====== Material provided ======

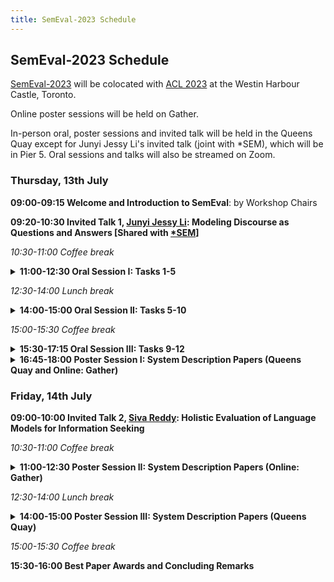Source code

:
 ```yaml
---
title: SemEval-2023 Schedule
---
```


## SemEval-2023 Schedule

[SemEval-2023](https://semeval.github.io/SemEval2023/) will be colocated with [ACL 2023](https://2023.aclweb.org/) at the Westin Harbour Castle, Toronto.

Online poster sessions will be held on Gather. 

In-person oral, poster sessions and invited talk will be held in the  Queens Quay except for Junyi Jessy Li's invited talk (joint with *SEM), which will be in Pier 5. Oral sessions and talks will also be streamed on Zoom.

### Thursday, 13th July

<strong>09:00-09:15 Welcome and Introduction to SemEval</strong>: by Workshop Chairs

<strong>09:20-10:30 Invited Talk 1, [Junyi Jessy Li](https://jessyli.com/): Modeling Discourse as Questions and Answers [Shared with [*SEM](https://sites.google.com/view/starsem2023/speakers)] </strong>

<em>10:30-11:00 Coffee break</em>

<details><summary><strong>11:00-12:30 Oral Session I: Tasks 1-5</strong></summary>

  - 11:00-11:12	SemEval-2023 Task 1: Visual Word Sense Disambiguation
  - 11:12-11:24	SemEval-2023 Task 2: Fine-grained Multilingual Named Entity Recognition (MultiCoNER 2)
  - 11:24-11:34	DAMO-NLP at SemEval-2023 Task 2: A Unified Retrieval-augmented System for Multilingual Named Entity Recognition
  - 11:34-11:46	SemEval-2023 Task 3: Detecting the Category, the Framing, and the Persuasion Techniques in Online News in a Multi-lingual Setup
  - 11:46-11:56	SheffieldVeraAI at SemEval-2023 Task 3: Mono and Multilingual Approaches for News Genre, Topic and Persuasion Technique Classification
  - 11:56-12:08	SemEval-2023 Task 4: ValueEval: Identification of Human Values behind Arguments
  - 12:08-12:18	Adam-Smith at SemEval-2023 Task 4: Discovering Human Values in Arguments with Ensembles of Transformer-based Models
  - 12:18-12:30	SemEval-2023 Task 5: Clickbait Spoiling
</details>

<em>12:30-14:00 Lunch break</em>


<details><summary><strong>14:00-15:00 Oral Session II: Tasks 5-10</strong></summary>

  - 14:00-14:10	TohokuNLP at SemEval-2023 Task 5: Clickbait Spoiling via Simple Seq2Seq Generation and Ensembling
  - 14:10-14:22	SemEval 2023 Task 6: LegalEval - Understanding Legal Texts
  - 14:22-14:34	SemEval-2023 Task 7: Multi-Evidence Natural Language Inference for Clinical Trial Data
  - 14:34-14:44	Saama AI Research at SemEval-2023 Task 7: Exploring the Capabilities of Flan-T5 for Multi-evidence Natural Language Inference in Clinical Trial Data
  - 14:44-14:56	SemEval 2023 Task 8: Causal Medical Claim Identification and Related PIO Frame Extraction from Social Media Posts
</details>

<em>15:00-15:30 Coffee break</em>

<details><summary><strong>15:30-17:15 Oral Session III: Tasks 9-12</strong></summary>

  - 15:30-15:42	SemEval 2023 Task 9: Multilingual Tweet Intimacy Analysis
  - 15:42-15:54	SemEval-2023 Task 10: Explainable Detection of Online Sexism
  - 15:54-16:04	DH-FBK at SemEval-2023 Task 10: Multi-Task Learning with Classifier Ensemble Agreement for Sexism Detection
  - 16:04-16:16	SemEval-2023 Task 11: Learning with Disagreements (Le-Wi-Di)
  - 16:16-16:26	University at Buffalo at SemEval-2023 Task 11: MASDA--Modelling Annotator Sensibilities through DisAggregation
  - 16:26-16:38	SemEval-2023 Task 12: Sentiment Analysis for African Languages (AfriSenti-SemEval)
  - 16:38-16:48	NLNDE at SemEval-2023 Task 12: Adaptive Pretraining and Source Language Selection for Low-Resource Multilingual Sentiment Analysis
</details>

<details><summary><strong>16:45-18:00 Poster Session I: System Description Papers (Queens Quay and Online: Gather)</strong></summary>

  - lasigeBioTM at SemEval-2023 Task 7: Improving Natural Language Inference Baseline Systems with Domain Ontologies
  - BERTastic at SemEval-2023 Task 3: Fine-Tuning Pretrained Multilingual Transformers – Does Order Matter?
  - MELODI at SemEval-2023 Task 3: In-domain Pre-training for Low-resource Classification of News Articles
  - OPI at SemEval 2023 Task 9: A Simple but Effective Approach to Multilingual Tweet Intimacy Analysis
  - OPI at SemEval 2023 Task 1: Image-Text Embeddings and Multimodal Information Retrieval for Visual Word Sense Disambiguation
  - MaChAmp at SemEval-2023 Tasks 2, 3, 4, 5, 6, 7, 8, 9, 10, 11, and 12: On the Effectiveness of Intermediate Training on an Uncurated Collection of  Datasets.
  - UBC-DLNLP at SemEval-2023 Task 12: Impact of Transfer Learning on African Sentiment Analysis
  - RIGA at SemEval-2023 Task 2: NER Enhanced with GPT-3
  - LT at SemEval-2023 Task 1: Effective Zero-Shot Visual Word Sense Disambiguation Approaches Using External Knowledge Sources
  - OPI PIB at SemEval-2023 Task 1: A CLIP-based Solution Paired with an Additional Word Context Extension
  - MIND at SemEval-2023 Task 11: From Uncertain Predictions to Subjective Disagreement
  - uOttawa at SemEval-2023 Task 6: Deep Learning for Legal Text Understanding
  - Walter Burns at SemEval-2023 Task 5: NLP-CIMAT - Leveraging Model Ensembles for Clickbait Spoiling
  - SINAI at SemEval-2023 Task 10: Leveraging Emotions, Sentiments, and Irony Knowledge for Explainable Detection of Online Sexism
  - UZH_CLyp at SemEval-2023 Task 9: Head-First Fine-Tuning and ChatGPT Data Generation for Cross-Lingual Learning in Tweet Intimacy Prediction
  - Augustine of Hippo at SemEval-2023 Task 4: An Explainable Knowledge Extraction Method to Identify Human Values in Arguments with SuperASKE
  - UniBoe's at SemEval-2023 Task 10: Model-Agnostic Strategies for the Improvement of Hate-Tuned and Generative Models in the Classification of Sexist Posts
  - NLPeople at SemEval-2023 Task 2: A Staged Approach for Multilingual Named Entity Recognition
  - JUAGE at SemEval 2023 Task 10: Parameter Efficient Classification
  - IXA/Cogcomp at SemEval-2023 Task 2: Context-enriched Multilingual Named Entity Recognition Using Knowledge Bases
  - NAP at SemEval-2023 Task 3: Is Less Really More? (Back-)Translation as Data Augmentation Strategies for Detecting Persuasion Techniques
  - MilaNLP at SemEval-2023 Task 10: Ensembling Domain-Adapted and Regularized Pretrained Language Models for Robust Sexism Detection
  - Rutgers Multimedia Image Processing Lab at SemEval-2023 Task-1: Text-Augmentation-based Approach for Visual Word Sense Disambiguation
  - SafeWebUH at SemEval-2023 Task 11: Learning Annotator Disagreement in Derogatory Text: Comparison of Direct Training vs Aggregation
  - PAI at SemEval-2023 Task 4: A General Multi-label Classification System with Class-balanced Loss Function and Ensemble Module
  - Witcherses at SemEval-2023 Task 12: Ensemble Learning for African Sentiment Analysis
  - APatt at SemEval-2023 Task 3: The Sapienza NLP System for Ensemble-based Multilingual Propaganda Detection
  - Foul at SemEval-2023 Task 12 : MARBERT Language Model and Lexical Filtering for Sentiments Analysis of Tweets in Algerian Arabic
  - Diane Simmons at SemEval-2023 Task 5: Is It Possible to Make Good Clickbait Spoilers Using a Zero-Shot Approach? Check It Out
  - TAM of SCNU at SemEval-2023 Task 1: FCLL: A Fine-grained Contrastive Language-Image Learning Model for Cross-language Visual Word Sense Disambiguation
  - Appeal for Attention at SemEval-2023 Task 3: Data Augmentation and Extension Strategies for Detection of Online News Persuasion Techniques
  - KInITVeraAI at SemEval-2023 Task 3: Simple Yet Powerful Multilingual Fine-Tuning for Persuasion Techniques Detection
  - USTC-NELSLIP at SemEval-2023 Task 2: Statistical Construction and Dual Adaptation of Gazetteer for Multilingual Complex NER
  - SRCB at SemEval-2023 Task 2: A System of Complex Named Entity Recognition with External Knowledge
  - PAI at SemEval-2023 Task 2: A Universal System for Named Entity Recognition with External Entity Information
  - IITD at SemEval-2023 Task 2: A Multi-Stage Information Retrieval Approach for Fine-Grained Named Entity Recognition
  - L3I++ at SemEval-2023 Task 2: Prompting for Multilingual Complex Named Entity Recognition
  - mCPT at SemEval-2023 Task 3: Multilingual Label-Aware Contrastive Pre-Training of Transformers for Few- and Zero-shot Framing Detection
  - UIO at SemEval-2023 Task 12:  Multilingual Fine-tuning for Sentiment Classification in Low-resource Languages
  - Jack-Ryder at SemEval-2023 Task 5: Zero-Shot Clickbait Spoiling by Rephrasing Titles as Questions
  - GMNLP at SemEval-2023 Task 12: Sentiment Analysis with Phylogeny-Based Adapters
  - QCRI at SemEval-2023 Task 3: News Genre, Framing and Persuasion Techniques Detection Using Multilingual Models
  - Nonet at SemEval-2023 Task 6: Methodologies for Legal Evaluation
</details>


### Friday, 14th July

<strong>09:00-10:00 Invited Talk 2, [Siva Reddy](https://sivareddy.in/): Holistic Evaluation of Language Models for Information Seeking</strong>

<em>10:30-11:00 Coffee break</em>

<details><summary><strong>11:00-12:30 Poster Session II: System Description Papers (Online: Gather)</strong></summary>

  - ChaPat at SemEval-2023 Task 9: Text Intimacy Analysis Using Ensembles of Multilingual Transformers
  - MLlab4CS at SemEval-2023 Task 2: Named Entity Recognition in Low-resource Language Bangla Using Multilingual Language Models
  - FMI-SU at SemEval-2023 Task 7: Two-level Entailment Classification of Clinical Trials Enhanced by Contextual Data Augmentation
  - KDDIE at SemEval-2023 Task 2: External Knowledge Injection for Named Entity Recognition
  - WKU_NLP at SemEval-2023 Task 9: Translation Augmented Multilingual Tweet Intimacy Analysis
  - CLaC at SemEval-2023 Task 2: Comparing Span-Prediction and Sequence-Labeling Approaches for NER
  - DSHacker at SemEval-2023 Task 3: Genres and Persuasion Techniques Detection with Multilingual Data Augmentation through Machine Translation and Text Generation
  - Sakura at SemEval-2023 Task 2: Data Augmentation via Translation
  - DCU at SemEval-2023 Task 10: A Comparative Analysis of Encoder-only and Decoder-only Language Models with Insights into Interpretability
  - HEVS-TUW at SemEval-2023 Task 8: Ensemble of Language Models and Rule-based Classifiers for Claims Identification and PICO Extraction
  - Jus Mundi at SemEval-2023 Task 6: Using a Frustratingly Easy Domain Adaption for a Legal Named Entity Recognition System
  - Jack-flood at SemEval-2023 Task 5:Hierarchical Encoding and Reciprocal Rank Fusion-Based System for Spoiler Classification and Generation
  - BpHigh at SemEval-2023 Task 7: Can Fine-tuned Cross-encoders Outperform GPT-3.5 in NLI Tasks on Clinical Trial Data?
  - WADER at SemEval-2023 Task 9: A Weak-labelling Framework for Data Augmentation in tExt Regression Tasks
  - Arthur Caplan at SemEval-2023 Task 4: Enhancing Human Value Detection through Fine-tuned Pre-trained Models
  - UIRISC at SemEval-2023 Task 10: Explainable Detection of Online Sexism by Ensembling Fine-tuning Language Models
  - John Boy Walton at SemEval-2023 Task 5: An Ensemble Approach to Spoiler Classification and Retrieval for Clickbait Spoiling
  - CAISA at SemEval-2023 Task 8: Counterfactual Data Augmentation for Mitigating Class Imbalance in Causal Claim Identification
  - Team ReDASPersuasion at SemEval-2023 Task 3: Persuasion Detection Using Multilingual Transformers and Language Agnostic Features
  - Arguably at SemEval-2023 Task 11: Learning the Disagreements Using Unsupervised Behavioral Clustering and Language Models
  - SinaAI at SemEval-2023 Task 3: A Multilingual Transformer Language Model-based Approach for the Detection of News Genre, Framing and Persuasion Techniques
  - Friedrich Nietzsche at SemEval-2023 Task 4: Detection of Human Values from Text Using Machine Learning
  - ITTC at SemEval 2023-Task 7: Document Retrieval and Sentence Similarity for Evidence Retrieval in Clinical Trial Data
  - Ebhaam at SemEval-2023 Task 1: Comparing Cross-Domain and Same-Domain CLIP-Based Approaches for Visual Word Sense Disambiguation
  - Sartipi-Sedighin at SemEval-2023 Task 2: Fine-grained Named Entity Recognition with Pre-trained Contextual Language Models and Data Augmentation from Wikipedia
  - SSS at SemEval-2023 Task 10: Explainable Detection of Online Sexism Using Majority Voted Fine-Tuned Transformers
</details>

<em>12:30-14:00 Lunch break</em>

<details><summary><strong>14:00-15:00 Poster Session III: System Description Papers (Queens Quay)</strong></summary>

  - AdamR at SemEval-2023 Task 10: Solving the Class Imbalance Problem in Sexism Detection with Ensemble Learning
  - PoliToHFI at SemEval-2023 Task 6: Leveraging Entity-Aware and Hierarchical Transformers for Legal Entity Recognition and Court Judgment Prediction
  - NLP-LTU at SemEval-2023 Task 10: The Impact of Data Augmentation and Semi-Supervised Learning Techniques on Text Classification Performance on an Imbalanced Dataset
  - CL-UZH at SemEval-2023 Task 10: Sexism Detection through Incremental Fine-Tuning and Multi-Task Learning with Label Descriptions
  - Mr-wallace at SemEval-2023 Task 5: Novel Clickbait Spoiling Algorithm Using Natural Language Processing
  - Gallagher at SemEval-2023 Task 5: Tackling Clickbait with Seq2Seq Models
  - Arizonans at SemEval-2023 Task 9: Multilingual Tweet Intimacy Analysis with XLM-T
  - iLab at SemEval-2023 Task 11 Le-Wi-Di: Modelling Disagreement or Modelling Perspectives?
  - THiFLY Research at SemEval-2023 Task 7: A Multi-granularity System for CTR-based Textual Entailment and Evidence Retrieval
  - Hitachi at SemEval-2023 Task 3: Exploring Cross-lingual Multi-task Strategies for Genre and Framing Detection in Online News
  - Hitachi at SemEval-2023 Task 4: Exploring Various Task Formulations Reveals the Importance of Description Texts on Human Values
  - {FiRC at SemEval-2023 Task 10: Fine-grained Classification of Online Sexism Content Using DeBERTa
  - UCAS-IIE-NLP at SemEval-2023 Task 12: Enhancing Generalization of Multilingual BERT for Low-resource Sentiment Analysis
  - Sebis at SemEval-2023 Task 7: A Joint System for Natural Language Inference and Evidence Retrieval from Clinical Trial Reports
  - SzegedAI at SemEval-2023 Task 1: Applying Quasi-Symbolic Representations in Visual Word Sense Disambiguation
  - UAlberta at SemEval-2023 Task 1: Context Augmentation and Translation for Multilingual Visual Word Sense Disambiguation
  - TeamEC at SemEval-2023 Task 4: Transformers vs. Low-Resource Dictionaries, Expert Dictionary vs. Learned Dictionary
  - azaad@BND at SemEval-2023 Task 2: How to Go from a Simple Transformer Model to a Better Model to Get Better Results in Natural Language Processing
</details>

<em>15:00-15:30 Coffee break</em>

<strong>15:30-16:00 Best Paper Awards and Concluding Remarks</strong>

======

Take the line above containing "- UIO at SemEval-2023", the line containing "<details><summary><strong>11:00-12:30 Poster Session", and all lines in between, and copy them exactly without anything else.

  - UIO at SemEval-2023 Task 12:  Multilingual Fine-tuning for Sentiment Classification in Low-resource Languages
  - Jack-Ryder at SemEval-2023 Task 5: Zero-Shot Clickbait Spoiling by Rephrasing Titles as Questions
  - GMNLP at SemEval-2023 Task 12: Sentiment Analysis with Phylogeny-Based Adapters
  - QCRI at SemEval-2023 Task 3: News Genre, Framing and Persuasion Techniques Detection Using Multilingual Models
  - Nonet at SemEval-2023 Task 6: Methodologies for Legal Evaluation
</details>


### Friday, 14th July

<strong>09:00-10:00 Invited Talk 2, [Siva Reddy](https://sivareddy.in/): Holistic Evaluation of Language Models for Information Seeking</strong>

<em>10:30-11:00 Coffee break</em>

<details><summary><strong>11:00-12:30 Poster Session II: System Description Papers (Online: Gather)</strong></summary>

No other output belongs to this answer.